WASHINGTON —Here’s a look at how area members of Congress voted over the previous week.

Along with roll call votes this week, the House also, early on Jan. 7, chose its speaker for the 118th Congress. The vote was 216 for Rep. Kevin McCarthy, 212 for Rep. Hakeem Jeffries, and 6 voting present.


HOUSE RULES: The House has passed a resolution (H. Res. 5), sponsored by Rep. Steve Scalise, R-La., to adopt a set of rules governing the House in the 118th Congress. The rules include ending proxy voting for representatives, time requirements for legislation to be considered before coming to a floor vote, and measures to cut spending.
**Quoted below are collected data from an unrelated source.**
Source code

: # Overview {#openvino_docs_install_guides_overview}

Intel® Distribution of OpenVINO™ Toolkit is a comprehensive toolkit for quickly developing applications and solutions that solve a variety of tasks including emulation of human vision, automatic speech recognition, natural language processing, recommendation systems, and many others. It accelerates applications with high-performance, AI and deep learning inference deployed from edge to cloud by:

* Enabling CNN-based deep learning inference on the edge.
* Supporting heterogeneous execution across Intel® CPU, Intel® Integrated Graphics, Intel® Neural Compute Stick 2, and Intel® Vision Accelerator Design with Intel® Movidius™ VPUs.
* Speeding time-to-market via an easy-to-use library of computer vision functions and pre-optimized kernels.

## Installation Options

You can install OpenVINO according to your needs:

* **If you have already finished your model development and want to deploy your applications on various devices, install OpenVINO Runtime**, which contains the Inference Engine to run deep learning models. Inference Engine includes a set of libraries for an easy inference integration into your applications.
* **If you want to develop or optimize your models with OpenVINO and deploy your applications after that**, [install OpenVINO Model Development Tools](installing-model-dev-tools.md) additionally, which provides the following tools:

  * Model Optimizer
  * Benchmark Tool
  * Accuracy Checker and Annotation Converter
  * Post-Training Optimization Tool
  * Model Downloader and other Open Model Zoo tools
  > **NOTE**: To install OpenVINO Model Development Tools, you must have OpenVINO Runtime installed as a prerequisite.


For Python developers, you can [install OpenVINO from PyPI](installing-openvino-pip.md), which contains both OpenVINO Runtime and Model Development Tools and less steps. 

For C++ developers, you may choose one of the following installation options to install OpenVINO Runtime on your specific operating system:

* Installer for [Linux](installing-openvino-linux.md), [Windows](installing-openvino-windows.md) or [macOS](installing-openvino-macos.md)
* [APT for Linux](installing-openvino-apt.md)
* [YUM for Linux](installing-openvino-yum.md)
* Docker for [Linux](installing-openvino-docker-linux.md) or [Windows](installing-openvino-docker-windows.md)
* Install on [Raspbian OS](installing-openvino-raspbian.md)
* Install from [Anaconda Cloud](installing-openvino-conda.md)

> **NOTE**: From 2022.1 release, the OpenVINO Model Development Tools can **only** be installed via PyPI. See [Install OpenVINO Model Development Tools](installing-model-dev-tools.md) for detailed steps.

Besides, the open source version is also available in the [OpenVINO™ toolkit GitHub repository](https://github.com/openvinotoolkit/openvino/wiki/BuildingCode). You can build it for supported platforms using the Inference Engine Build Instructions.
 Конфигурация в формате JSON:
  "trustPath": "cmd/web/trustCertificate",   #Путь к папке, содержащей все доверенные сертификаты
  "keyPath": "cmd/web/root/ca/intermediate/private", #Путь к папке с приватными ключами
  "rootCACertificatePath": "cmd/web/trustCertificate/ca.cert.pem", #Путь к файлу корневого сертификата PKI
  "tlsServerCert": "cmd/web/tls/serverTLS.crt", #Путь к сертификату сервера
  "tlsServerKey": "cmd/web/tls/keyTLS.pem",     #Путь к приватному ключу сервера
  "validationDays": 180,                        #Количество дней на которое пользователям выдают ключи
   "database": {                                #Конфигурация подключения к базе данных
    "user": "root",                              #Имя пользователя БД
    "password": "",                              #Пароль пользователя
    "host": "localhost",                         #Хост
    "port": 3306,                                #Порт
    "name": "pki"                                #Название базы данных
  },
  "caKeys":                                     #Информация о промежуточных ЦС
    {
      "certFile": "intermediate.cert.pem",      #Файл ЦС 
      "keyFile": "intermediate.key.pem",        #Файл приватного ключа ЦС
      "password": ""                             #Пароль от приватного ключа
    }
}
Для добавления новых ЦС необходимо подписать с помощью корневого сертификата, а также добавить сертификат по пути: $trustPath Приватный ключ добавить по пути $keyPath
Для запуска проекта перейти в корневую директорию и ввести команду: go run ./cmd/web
Scalise said of the desirability of a new rules package: “The way that this House has been running for the last few years has not been designed to address the problems of the people across this country.” An opponent, Rep. James P. McGovern, D-Mass., called the rules an attempt “to gut the Office of Congressional Ethics, attack women’s access to abortion, make it easier for big oil companies to pollute, and interfere in ongoing criminal investigations into President Trump.” The vote, on Jan. 9, was 220 yeas to 213 nays.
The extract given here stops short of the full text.